• [Problem to work on] Pictures are to be dropped from the copy. Retype the listing exactly.

=== Entries supplied ===

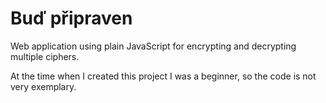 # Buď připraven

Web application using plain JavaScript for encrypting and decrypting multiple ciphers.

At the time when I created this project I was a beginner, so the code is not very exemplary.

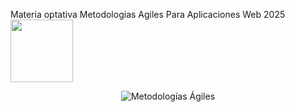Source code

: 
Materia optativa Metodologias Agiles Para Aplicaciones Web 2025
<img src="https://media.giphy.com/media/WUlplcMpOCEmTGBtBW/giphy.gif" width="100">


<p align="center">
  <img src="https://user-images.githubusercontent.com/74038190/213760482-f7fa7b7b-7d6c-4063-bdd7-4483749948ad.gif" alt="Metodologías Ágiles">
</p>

===

• [Response]
 # Buď připraven

Web application using plain JavaScript for encrypting and decrypting multiple ciphers.

At the time when I created this project I was a beginner, so the code is not very exemplary.

Source code

: 
Materia optativa Metodologias Agiles Para Aplicaciones Web 2025
<img src="https://media.giphy.com/media/WUlplcMpOCEmTGBtBW/giphy.gif" width="100">


<p align="center">
  <img src="https://user-images.githubusercontent.com/74038190/213760482-f7fa7b7b-7d6c-4063-bdd7-4483749948ad.gif" alt="Metodologías Ágiles">
</p>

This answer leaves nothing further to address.